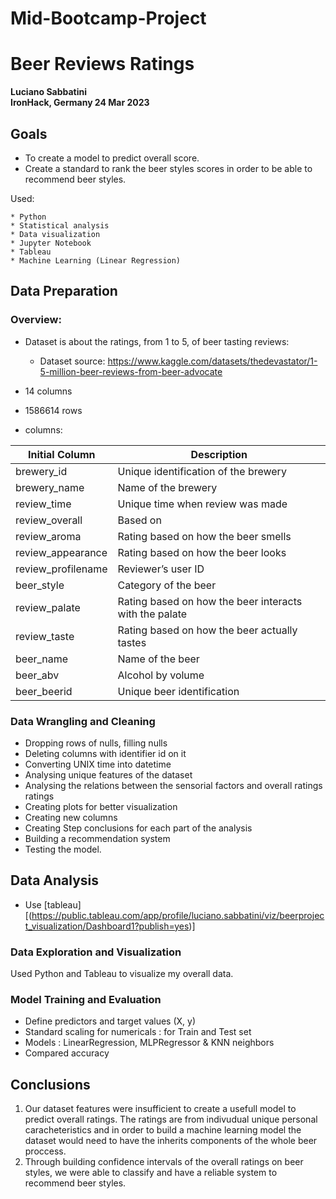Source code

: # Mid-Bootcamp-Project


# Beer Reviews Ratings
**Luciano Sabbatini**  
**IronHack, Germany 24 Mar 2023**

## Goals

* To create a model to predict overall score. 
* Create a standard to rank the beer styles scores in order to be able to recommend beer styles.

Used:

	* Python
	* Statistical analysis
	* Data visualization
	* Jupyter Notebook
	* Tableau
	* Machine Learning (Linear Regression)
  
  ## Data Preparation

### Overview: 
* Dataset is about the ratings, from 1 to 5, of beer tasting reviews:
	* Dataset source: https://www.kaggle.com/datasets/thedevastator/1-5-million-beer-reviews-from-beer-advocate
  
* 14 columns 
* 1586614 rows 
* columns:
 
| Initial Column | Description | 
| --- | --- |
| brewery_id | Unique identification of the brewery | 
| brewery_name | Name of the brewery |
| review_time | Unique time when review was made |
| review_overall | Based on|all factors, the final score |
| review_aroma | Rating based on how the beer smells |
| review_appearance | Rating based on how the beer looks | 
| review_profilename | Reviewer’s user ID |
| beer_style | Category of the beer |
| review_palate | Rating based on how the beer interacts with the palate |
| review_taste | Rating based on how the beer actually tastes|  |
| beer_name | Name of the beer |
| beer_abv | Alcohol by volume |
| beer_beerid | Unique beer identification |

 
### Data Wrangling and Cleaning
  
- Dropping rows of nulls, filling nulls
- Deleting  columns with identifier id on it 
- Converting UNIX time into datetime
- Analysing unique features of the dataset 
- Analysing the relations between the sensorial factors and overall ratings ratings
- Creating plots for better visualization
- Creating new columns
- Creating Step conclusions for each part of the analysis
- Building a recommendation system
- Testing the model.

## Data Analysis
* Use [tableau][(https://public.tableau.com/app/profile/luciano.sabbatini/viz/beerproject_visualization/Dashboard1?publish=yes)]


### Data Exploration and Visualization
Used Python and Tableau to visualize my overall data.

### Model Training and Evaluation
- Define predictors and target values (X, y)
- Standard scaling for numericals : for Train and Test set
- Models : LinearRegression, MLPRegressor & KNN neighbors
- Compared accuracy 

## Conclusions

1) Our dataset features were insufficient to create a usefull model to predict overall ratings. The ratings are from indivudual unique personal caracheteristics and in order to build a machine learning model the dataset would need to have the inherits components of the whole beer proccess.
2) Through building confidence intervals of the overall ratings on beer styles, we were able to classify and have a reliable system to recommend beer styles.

•••

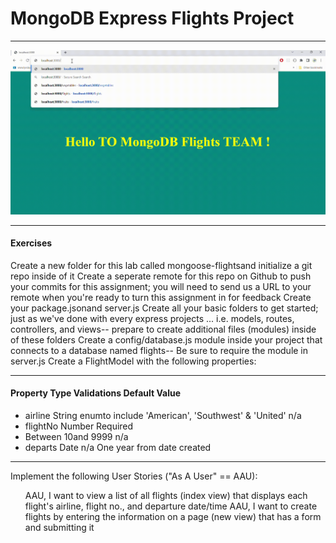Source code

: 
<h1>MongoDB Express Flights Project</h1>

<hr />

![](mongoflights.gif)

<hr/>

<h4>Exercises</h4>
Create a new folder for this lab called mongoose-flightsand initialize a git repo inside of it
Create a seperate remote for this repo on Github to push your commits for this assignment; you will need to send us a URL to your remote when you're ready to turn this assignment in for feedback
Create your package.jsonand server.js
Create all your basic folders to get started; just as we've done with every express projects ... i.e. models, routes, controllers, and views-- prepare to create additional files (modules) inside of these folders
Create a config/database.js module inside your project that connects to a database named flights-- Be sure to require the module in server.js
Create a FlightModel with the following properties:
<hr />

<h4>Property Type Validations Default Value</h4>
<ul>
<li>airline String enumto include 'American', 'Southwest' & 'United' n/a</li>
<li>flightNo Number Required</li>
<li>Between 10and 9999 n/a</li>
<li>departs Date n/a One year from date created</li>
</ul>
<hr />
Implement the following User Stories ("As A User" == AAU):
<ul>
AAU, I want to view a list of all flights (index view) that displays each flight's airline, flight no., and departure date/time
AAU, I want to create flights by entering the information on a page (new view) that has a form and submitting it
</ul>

•••

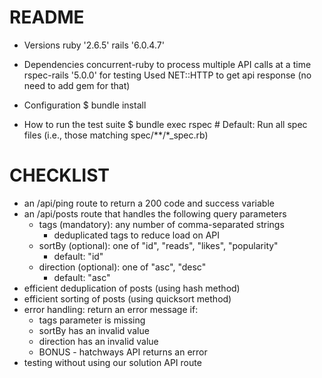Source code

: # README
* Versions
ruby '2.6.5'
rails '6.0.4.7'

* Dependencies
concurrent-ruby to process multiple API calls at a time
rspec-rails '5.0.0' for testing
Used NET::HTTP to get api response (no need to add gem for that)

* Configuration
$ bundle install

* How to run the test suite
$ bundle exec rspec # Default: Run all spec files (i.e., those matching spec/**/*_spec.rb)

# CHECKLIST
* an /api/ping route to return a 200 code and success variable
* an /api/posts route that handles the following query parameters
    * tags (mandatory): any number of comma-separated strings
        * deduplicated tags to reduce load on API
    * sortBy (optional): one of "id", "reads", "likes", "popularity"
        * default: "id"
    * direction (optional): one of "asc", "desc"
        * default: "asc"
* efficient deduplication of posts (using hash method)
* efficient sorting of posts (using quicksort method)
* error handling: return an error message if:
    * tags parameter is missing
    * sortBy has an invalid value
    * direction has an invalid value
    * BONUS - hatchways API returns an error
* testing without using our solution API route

•••

— PROBLEM DESCRIPTION —
Look over the records. Copy the lines that include the word "were".

— FINISHED TASK —
1) Our dataset features were insufficient to create a usefull model to predict overall ratings. The ratings are from indivudual unique personal caracheteristics and in order to build a machine learning model the dataset would need to have the inherits components of the whole beer proccess.
2) Through building confidence intervals of the overall ratings on beer styles, we were able to classify and have a reliable system to recommend beer styles.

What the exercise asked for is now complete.